I can't say anything about Fulton and Pepe's directing style based on this movie, which is the highest praise I can give them as documentarians. Lost in La Mancha has an incredible fly-on-the-wall feeling, as if someone very familiar with Gilliam's reputation and track record had the foresight to film what would surely be his greatest disaster yet (at the time, La Mancha was the biggest-budget European film ever produced; unlike Gilliam's legendary flop, The Adventures of Baron Munchausen, it was neither completed nor released). The temptation may have been to sex things up with dramatic music and overtly narrative editing, but by understating the events, we experience the slow-motion train wreck in the same way that the people involved must have; the personalities and problems are dramatic enough to keep anyone's attention.

Lost in La Mancha showcases Gilliam as a true artist, hungry to create and uninterested in financial or logistical concerns. He butts heads with the creatively challenged producers, whose first instinct when facing a cash-flow problem is to fire the first assistant director. Because there's no "angle" presented by the directors, we're able to see both sides of the mounting issues: the financiers and guarantors are nervous because a madman is pissing away their capital, and the madman is annoyed at the limitations of the physical world--Gilliam says that he's seen The Man who Killed Don Quixote hundreds of times in his own head.

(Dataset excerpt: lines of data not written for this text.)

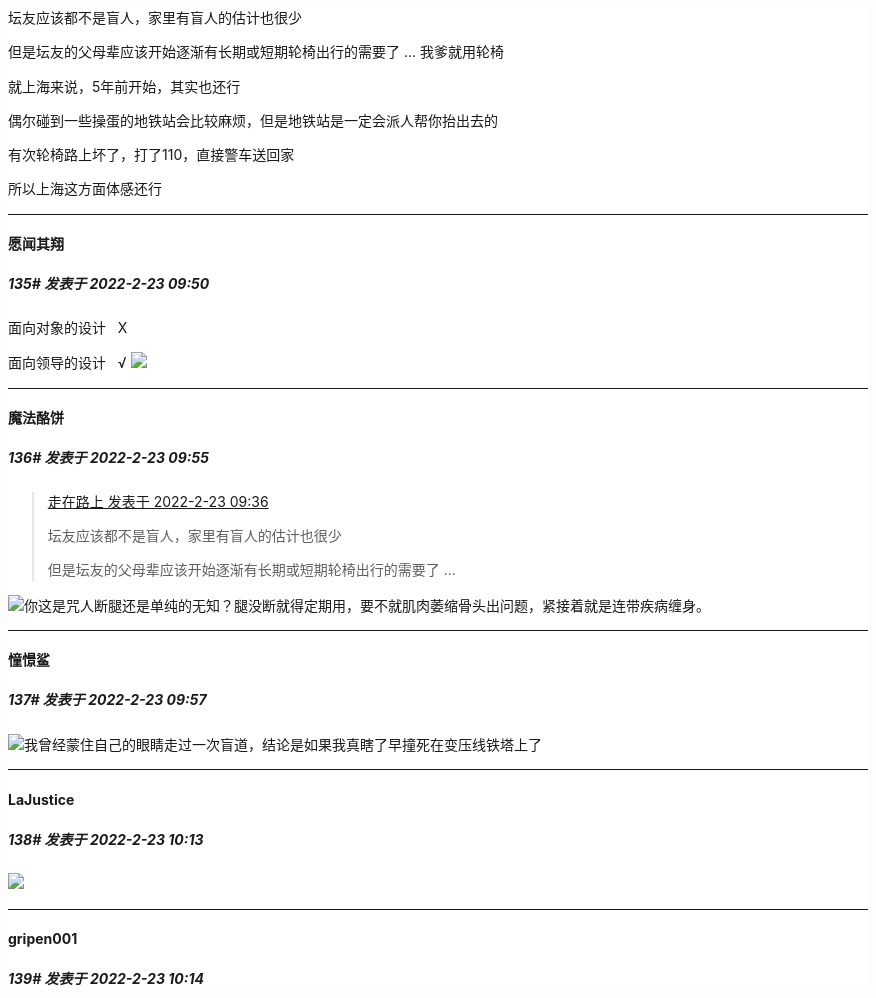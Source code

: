 坛友应该都不是盲人，家里有盲人的估计也很少

但是坛友的父母辈应该开始逐渐有长期或短期轮椅出行的需要了 ...</blockquote>
我爹就用轮椅

就上海来说，5年前开始，其实也还行

偶尔碰到一些操蛋的地铁站会比较麻烦，但是地铁站是一定会派人帮你抬出去的

有次轮椅路上坏了，打了110，直接警车送回家

所以上海这方面体感还行

*****

####  愿闻其翔  
##### 135#       发表于 2022-2-23 09:50

面向对象的设计   X

面向领导的设计   √
<img src="https://static.saraba1st.com/image/smiley/face2017/067.png" referrerpolicy="no-referrer">

*****

####  魔法酪饼  
##### 136#       发表于 2022-2-23 09:55

<blockquote><a href="httphttps://bbs.saraba1st.com/2b/forum.php?mod=redirect&amp;goto=findpost&amp;pid=54800187&amp;ptid=2054014" target="_blank">走在路上 发表于 2022-2-23 09:36</a>

坛友应该都不是盲人，家里有盲人的估计也很少

但是坛友的父母辈应该开始逐渐有长期或短期轮椅出行的需要了 ...</blockquote>
<img src="https://static.saraba1st.com/image/smiley/face2017/001.png" referrerpolicy="no-referrer">你这是咒人断腿还是单纯的无知？腿没断就得定期用，要不就肌肉萎缩骨头出问题，紧接着就是连带疾病缠身。

*****

####  憧憬鲨  
##### 137#       发表于 2022-2-23 09:57

<img src="https://static.saraba1st.com/image/smiley/face2017/002.png" referrerpolicy="no-referrer">我曾经蒙住自己的眼睛走过一次盲道，结论是如果我真瞎了早撞死在变压线铁塔上了



*****

####  LaJustice  
##### 138#       发表于 2022-2-23 10:13

<img src="https://s3.bmp.ovh/imgs/2022/02/1956f442a775aee6.jpg" referrerpolicy="no-referrer">

*****

####  gripen001  
##### 139#       发表于 2022-2-23 10:14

I would love to visit the alternate universe in which both Gilliam and Orson Welles were able to complete their versions of Dox Quixote (Welles spent twenty years on his, only giving up after his star passed away). There's no guarantee that Gilliam would have made a great movie--especially with the Johnny-Depp-as-a-time-traveling-ad-executive angle that he curiously added to his interpretation--but there's a good chance it would have been gorgeous and interesting. Which is more than I can say for ninety percent of the mainstream fare now playing at my local multiplex.

Yes, it's easy to forget that movies are hard to make and harder to sell, that they're collaborations between artists and accountants. It's fascinating to see that struggle play out, and I wish all "making-of" featurettes were as candid as this one. Lost in La Mancha made me wonder about the conflicts and compromises on movies that ultimately made it to theatres, and about the hundreds of other scuttled productions we may never hear about.

The temptation, then, is to give every film a bit of a pass because movies that don't turn out so great may have been harmed by any number of problems at any or every step in the process. But just as one can't enjoy a sausage while thinking of sausage-making, movies lose their magic the second the phrase "budget constraints" enters the discussion. I choose to judge art on the merits of the final piece, which, ideally, is as pure an expression of the creator's vision as can be achieved on Earth at the time it is created. Call me Don Quixote.